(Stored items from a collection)
══════
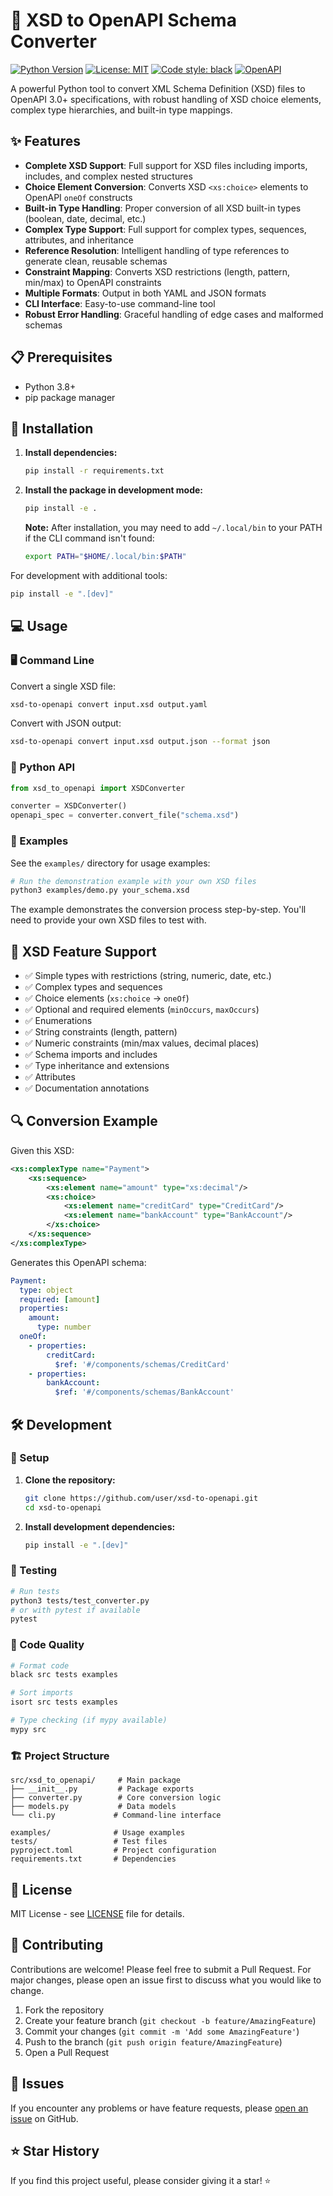 # 🔄 XSD to OpenAPI Schema Converter

[![Python Version](https://img.shields.io/badge/python-3.8%2B-blue)](https://www.python.org/downloads/)
[![License: MIT](https://img.shields.io/badge/License-MIT-yellow.svg)](https://opensource.org/licenses/MIT)
[![Code style: black](https://img.shields.io/badge/code%20style-black-000000.svg)](https://github.com/psf/black)
[![OpenAPI](https://img.shields.io/badge/OpenAPI-3.0%2B-green)](https://swagger.io/specification/)

A powerful Python tool to convert XML Schema Definition (XSD) files to OpenAPI 3.0+ specifications, with robust handling of XSD choice elements, complex type hierarchies, and built-in type mappings.

## ✨ Features

- **Complete XSD Support**: Full support for XSD files including imports, includes, and complex nested structures
- **Choice Element Conversion**: Converts XSD `<xs:choice>` elements to OpenAPI `oneOf` constructs
- **Built-in Type Handling**: Proper conversion of all XSD built-in types (boolean, date, decimal, etc.)
- **Complex Type Support**: Full support for complex types, sequences, attributes, and inheritance
- **Reference Resolution**: Intelligent handling of type references to generate clean, reusable schemas
- **Constraint Mapping**: Converts XSD restrictions (length, pattern, min/max) to OpenAPI constraints
- **Multiple Formats**: Output in both YAML and JSON formats
- **CLI Interface**: Easy-to-use command-line tool
- **Robust Error Handling**: Graceful handling of edge cases and malformed schemas

## 📋 Prerequisites

- Python 3.8+
- pip package manager

## 🚀 Installation

1. **Install dependencies:**
   ```bash
   pip install -r requirements.txt
   ```

2. **Install the package in development mode:**
   ```bash
   pip install -e .
   ```

   **Note:** After installation, you may need to add `~/.local/bin` to your PATH if the CLI command isn't found:
   ```bash
   export PATH="$HOME/.local/bin:$PATH"
   ```

For development with additional tools:
```bash
pip install -e ".[dev]"
```

## 💻 Usage

### 🖥️ Command Line

Convert a single XSD file:
```bash
xsd-to-openapi convert input.xsd output.yaml
```

Convert with JSON output:
```bash
xsd-to-openapi convert input.xsd output.json --format json
```

### 🐍 Python API

```python
from xsd_to_openapi import XSDConverter

converter = XSDConverter()
openapi_spec = converter.convert_file("schema.xsd")
```

### 📝 Examples

See the `examples/` directory for usage examples:

```bash
# Run the demonstration example with your own XSD files
python3 examples/demo.py your_schema.xsd
```

The example demonstrates the conversion process step-by-step. You'll need to provide your own XSD files to test with.

## 🎯 XSD Feature Support

- ✅ Simple types with restrictions (string, numeric, date, etc.)
- ✅ Complex types and sequences
- ✅ Choice elements (`xs:choice` → `oneOf`)
- ✅ Optional and required elements (`minOccurs`, `maxOccurs`)
- ✅ Enumerations
- ✅ String constraints (length, pattern)
- ✅ Numeric constraints (min/max values, decimal places)
- ✅ Schema imports and includes
- ✅ Type inheritance and extensions
- ✅ Attributes
- ✅ Documentation annotations

## 🔍 Conversion Example

Given this XSD:
```xml
<xs:complexType name="Payment">
    <xs:sequence>
        <xs:element name="amount" type="xs:decimal"/>
        <xs:choice>
            <xs:element name="creditCard" type="CreditCard"/>
            <xs:element name="bankAccount" type="BankAccount"/>
        </xs:choice>
    </xs:sequence>
</xs:complexType>
```

Generates this OpenAPI schema:
```yaml
Payment:
  type: object
  required: [amount]
  properties:
    amount:
      type: number
  oneOf:
    - properties:
        creditCard:
          $ref: '#/components/schemas/CreditCard'
    - properties:
        bankAccount:
          $ref: '#/components/schemas/BankAccount'
```

## 🛠️ Development

### 🔧 Setup

1. **Clone the repository:**
   ```bash
   git clone https://github.com/user/xsd-to-openapi.git
   cd xsd-to-openapi
   ```

2. **Install development dependencies:**
   ```bash
   pip install -e ".[dev]"
   ```

### 🧪 Testing

```bash
# Run tests
python3 tests/test_converter.py
# or with pytest if available
pytest
```

### 🎨 Code Quality

```bash
# Format code
black src tests examples

# Sort imports
isort src tests examples

# Type checking (if mypy available)
mypy src
```

### 🏗️ Project Structure

```
src/xsd_to_openapi/     # Main package
├── __init__.py         # Package exports
├── converter.py        # Core conversion logic
├── models.py           # Data models
└── cli.py             # Command-line interface

examples/              # Usage examples
tests/                 # Test files
pyproject.toml         # Project configuration
requirements.txt       # Dependencies
```

## 📄 License

MIT License - see [LICENSE](LICENSE) file for details.

## 🤝 Contributing

Contributions are welcome! Please feel free to submit a Pull Request. For major changes, please open an issue first to discuss what you would like to change.

1. Fork the repository
2. Create your feature branch (`git checkout -b feature/AmazingFeature`)
3. Commit your changes (`git commit -m 'Add some AmazingFeature'`)
4. Push to the branch (`git push origin feature/AmazingFeature`)
5. Open a Pull Request

## 🐛 Issues

If you encounter any problems or have feature requests, please [open an issue](https://github.com/user/xsd-to-openapi/issues) on GitHub.

## ⭐ Star History

If you find this project useful, please consider giving it a star! ⭐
══════
WORK TO BE COMPLETED
For each line above that contains the word "github", copy that line.

OUTPUT FOR THIS EXERCISE
[![Code style: black](https://img.shields.io/badge/code%20style-black-000000.svg)](https://github.com/psf/black)
   git clone https://github.com/user/xsd-to-openapi.git
If you encounter any problems or have feature requests, please [open an issue](https://github.com/user/xsd-to-openapi/issues) on GitHub.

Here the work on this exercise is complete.